_INSTRUCTIONS FOR THE TASK_:
What lines in the material hold the string "скорости"? Return every one of them.
== DATA SHOWN
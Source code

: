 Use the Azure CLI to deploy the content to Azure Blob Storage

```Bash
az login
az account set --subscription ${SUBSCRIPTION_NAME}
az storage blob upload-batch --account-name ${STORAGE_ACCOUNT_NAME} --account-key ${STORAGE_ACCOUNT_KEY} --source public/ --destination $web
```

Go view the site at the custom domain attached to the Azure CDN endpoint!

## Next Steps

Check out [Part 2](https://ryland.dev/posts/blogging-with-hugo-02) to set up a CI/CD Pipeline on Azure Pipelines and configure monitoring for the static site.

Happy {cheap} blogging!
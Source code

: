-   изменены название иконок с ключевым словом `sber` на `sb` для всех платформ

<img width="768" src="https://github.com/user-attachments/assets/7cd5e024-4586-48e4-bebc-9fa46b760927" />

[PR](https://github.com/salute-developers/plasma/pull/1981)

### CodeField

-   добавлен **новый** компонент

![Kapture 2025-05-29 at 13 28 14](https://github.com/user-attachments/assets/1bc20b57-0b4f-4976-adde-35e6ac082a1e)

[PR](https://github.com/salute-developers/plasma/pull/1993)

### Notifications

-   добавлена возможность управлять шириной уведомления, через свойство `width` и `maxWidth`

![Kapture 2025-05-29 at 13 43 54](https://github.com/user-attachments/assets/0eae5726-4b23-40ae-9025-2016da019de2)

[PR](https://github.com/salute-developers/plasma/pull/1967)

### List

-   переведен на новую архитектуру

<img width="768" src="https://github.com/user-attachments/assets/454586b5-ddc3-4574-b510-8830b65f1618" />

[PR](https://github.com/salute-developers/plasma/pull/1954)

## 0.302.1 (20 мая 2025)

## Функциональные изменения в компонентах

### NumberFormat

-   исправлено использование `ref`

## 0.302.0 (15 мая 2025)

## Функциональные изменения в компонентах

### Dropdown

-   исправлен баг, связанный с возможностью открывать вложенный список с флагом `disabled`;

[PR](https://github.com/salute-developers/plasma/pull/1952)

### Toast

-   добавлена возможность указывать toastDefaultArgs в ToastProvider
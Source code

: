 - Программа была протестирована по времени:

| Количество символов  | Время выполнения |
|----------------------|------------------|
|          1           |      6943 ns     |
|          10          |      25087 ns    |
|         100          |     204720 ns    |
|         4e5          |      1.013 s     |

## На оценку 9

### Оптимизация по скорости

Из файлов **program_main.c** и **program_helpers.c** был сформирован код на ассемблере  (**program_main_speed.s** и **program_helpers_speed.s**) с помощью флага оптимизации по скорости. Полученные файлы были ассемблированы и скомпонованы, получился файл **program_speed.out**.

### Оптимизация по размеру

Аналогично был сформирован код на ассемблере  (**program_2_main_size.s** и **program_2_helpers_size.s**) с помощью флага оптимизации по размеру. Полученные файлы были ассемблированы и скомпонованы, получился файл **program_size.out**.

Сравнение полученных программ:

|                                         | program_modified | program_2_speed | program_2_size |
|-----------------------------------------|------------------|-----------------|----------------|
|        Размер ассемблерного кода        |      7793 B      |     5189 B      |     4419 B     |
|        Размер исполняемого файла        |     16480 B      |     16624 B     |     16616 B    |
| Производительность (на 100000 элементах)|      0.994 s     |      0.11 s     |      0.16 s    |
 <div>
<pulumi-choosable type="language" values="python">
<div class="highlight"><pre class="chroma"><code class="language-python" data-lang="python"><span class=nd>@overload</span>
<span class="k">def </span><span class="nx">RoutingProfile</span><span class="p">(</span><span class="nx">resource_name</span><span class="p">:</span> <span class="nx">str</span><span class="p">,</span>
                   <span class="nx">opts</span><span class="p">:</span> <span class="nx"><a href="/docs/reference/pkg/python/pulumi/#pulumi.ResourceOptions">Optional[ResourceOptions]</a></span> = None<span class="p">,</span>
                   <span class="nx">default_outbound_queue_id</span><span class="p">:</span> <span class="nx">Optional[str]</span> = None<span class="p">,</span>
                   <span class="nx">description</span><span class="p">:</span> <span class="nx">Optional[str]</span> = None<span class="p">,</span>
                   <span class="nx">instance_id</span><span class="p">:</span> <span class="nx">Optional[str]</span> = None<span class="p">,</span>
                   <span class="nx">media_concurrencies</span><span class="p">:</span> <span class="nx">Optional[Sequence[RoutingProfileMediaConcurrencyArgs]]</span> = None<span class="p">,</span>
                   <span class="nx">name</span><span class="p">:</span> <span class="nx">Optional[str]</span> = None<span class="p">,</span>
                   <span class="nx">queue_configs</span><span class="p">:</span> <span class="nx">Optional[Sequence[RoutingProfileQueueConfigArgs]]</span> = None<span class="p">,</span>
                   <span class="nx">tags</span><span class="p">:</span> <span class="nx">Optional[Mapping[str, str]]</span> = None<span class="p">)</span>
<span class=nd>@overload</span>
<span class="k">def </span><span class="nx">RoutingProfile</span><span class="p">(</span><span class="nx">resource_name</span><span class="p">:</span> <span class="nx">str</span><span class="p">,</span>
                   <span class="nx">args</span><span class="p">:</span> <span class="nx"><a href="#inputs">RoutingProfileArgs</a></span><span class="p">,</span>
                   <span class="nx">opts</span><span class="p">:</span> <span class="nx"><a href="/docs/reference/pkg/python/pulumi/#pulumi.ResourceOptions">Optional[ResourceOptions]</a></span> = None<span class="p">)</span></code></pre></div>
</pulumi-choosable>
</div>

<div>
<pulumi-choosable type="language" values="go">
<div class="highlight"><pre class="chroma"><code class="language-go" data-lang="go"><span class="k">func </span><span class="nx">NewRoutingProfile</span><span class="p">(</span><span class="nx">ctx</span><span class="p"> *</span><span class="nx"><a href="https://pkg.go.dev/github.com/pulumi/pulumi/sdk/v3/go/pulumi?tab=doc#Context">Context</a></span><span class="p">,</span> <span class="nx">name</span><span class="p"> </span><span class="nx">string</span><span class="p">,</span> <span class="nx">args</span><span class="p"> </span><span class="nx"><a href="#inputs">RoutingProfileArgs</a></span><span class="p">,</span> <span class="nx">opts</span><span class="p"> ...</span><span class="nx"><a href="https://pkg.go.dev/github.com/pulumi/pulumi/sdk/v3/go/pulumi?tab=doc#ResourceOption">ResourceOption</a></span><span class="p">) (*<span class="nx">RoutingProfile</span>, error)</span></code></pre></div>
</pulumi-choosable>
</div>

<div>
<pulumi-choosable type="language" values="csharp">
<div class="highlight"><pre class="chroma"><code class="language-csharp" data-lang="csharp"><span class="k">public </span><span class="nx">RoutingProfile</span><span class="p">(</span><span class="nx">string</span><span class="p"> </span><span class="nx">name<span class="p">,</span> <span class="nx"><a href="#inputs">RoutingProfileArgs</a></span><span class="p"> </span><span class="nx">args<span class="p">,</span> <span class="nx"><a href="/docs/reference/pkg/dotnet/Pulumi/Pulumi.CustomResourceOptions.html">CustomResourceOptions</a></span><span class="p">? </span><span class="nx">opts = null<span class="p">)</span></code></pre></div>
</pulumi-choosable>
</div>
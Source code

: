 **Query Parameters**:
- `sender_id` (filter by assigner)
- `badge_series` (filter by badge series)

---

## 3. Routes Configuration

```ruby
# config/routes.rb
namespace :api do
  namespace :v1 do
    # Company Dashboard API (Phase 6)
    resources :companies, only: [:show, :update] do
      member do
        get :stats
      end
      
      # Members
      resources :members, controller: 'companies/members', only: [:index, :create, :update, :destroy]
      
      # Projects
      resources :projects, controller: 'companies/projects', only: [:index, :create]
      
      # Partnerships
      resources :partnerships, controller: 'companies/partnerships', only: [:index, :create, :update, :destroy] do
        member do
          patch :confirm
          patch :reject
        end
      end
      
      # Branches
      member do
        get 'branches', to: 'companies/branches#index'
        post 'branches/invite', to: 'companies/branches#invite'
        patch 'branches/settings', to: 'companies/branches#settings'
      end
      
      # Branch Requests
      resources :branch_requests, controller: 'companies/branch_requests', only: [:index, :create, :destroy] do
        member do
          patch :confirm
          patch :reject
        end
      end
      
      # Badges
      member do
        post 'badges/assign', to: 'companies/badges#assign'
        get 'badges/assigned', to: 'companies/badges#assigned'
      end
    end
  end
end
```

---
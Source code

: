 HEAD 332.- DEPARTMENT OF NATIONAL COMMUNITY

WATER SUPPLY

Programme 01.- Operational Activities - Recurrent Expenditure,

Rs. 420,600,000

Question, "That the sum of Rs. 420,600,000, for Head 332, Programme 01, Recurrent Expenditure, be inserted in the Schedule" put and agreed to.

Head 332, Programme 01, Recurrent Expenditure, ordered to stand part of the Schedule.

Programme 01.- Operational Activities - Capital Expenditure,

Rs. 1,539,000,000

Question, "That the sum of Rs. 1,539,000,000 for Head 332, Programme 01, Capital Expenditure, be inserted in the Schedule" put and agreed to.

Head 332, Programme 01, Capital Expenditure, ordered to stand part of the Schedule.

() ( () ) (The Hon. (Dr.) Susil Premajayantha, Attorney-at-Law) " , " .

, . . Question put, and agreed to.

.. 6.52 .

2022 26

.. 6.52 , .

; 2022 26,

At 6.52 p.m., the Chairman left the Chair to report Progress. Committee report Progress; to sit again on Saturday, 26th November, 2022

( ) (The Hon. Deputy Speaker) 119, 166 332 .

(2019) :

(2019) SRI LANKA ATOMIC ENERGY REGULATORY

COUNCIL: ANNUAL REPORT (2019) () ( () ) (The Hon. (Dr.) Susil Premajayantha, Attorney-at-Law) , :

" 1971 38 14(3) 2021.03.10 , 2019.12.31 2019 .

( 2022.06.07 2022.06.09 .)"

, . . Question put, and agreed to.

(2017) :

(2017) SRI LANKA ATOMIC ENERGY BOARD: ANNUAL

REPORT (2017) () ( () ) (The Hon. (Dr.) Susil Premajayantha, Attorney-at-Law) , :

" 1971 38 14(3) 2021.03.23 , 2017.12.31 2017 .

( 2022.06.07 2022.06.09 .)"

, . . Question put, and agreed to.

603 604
====
_YOUR SOLUTION_:
### Оптимизация по скорости
Из файлов **program_main.c** и **program_helpers.c** был сформирован код на ассемблере  (**program_main_speed.s** и **program_helpers_speed.s**) с помощью флага оптимизации по скорости. Полученные файлы были ассемблированы и скомпонованы, получился файл **program_speed.out**.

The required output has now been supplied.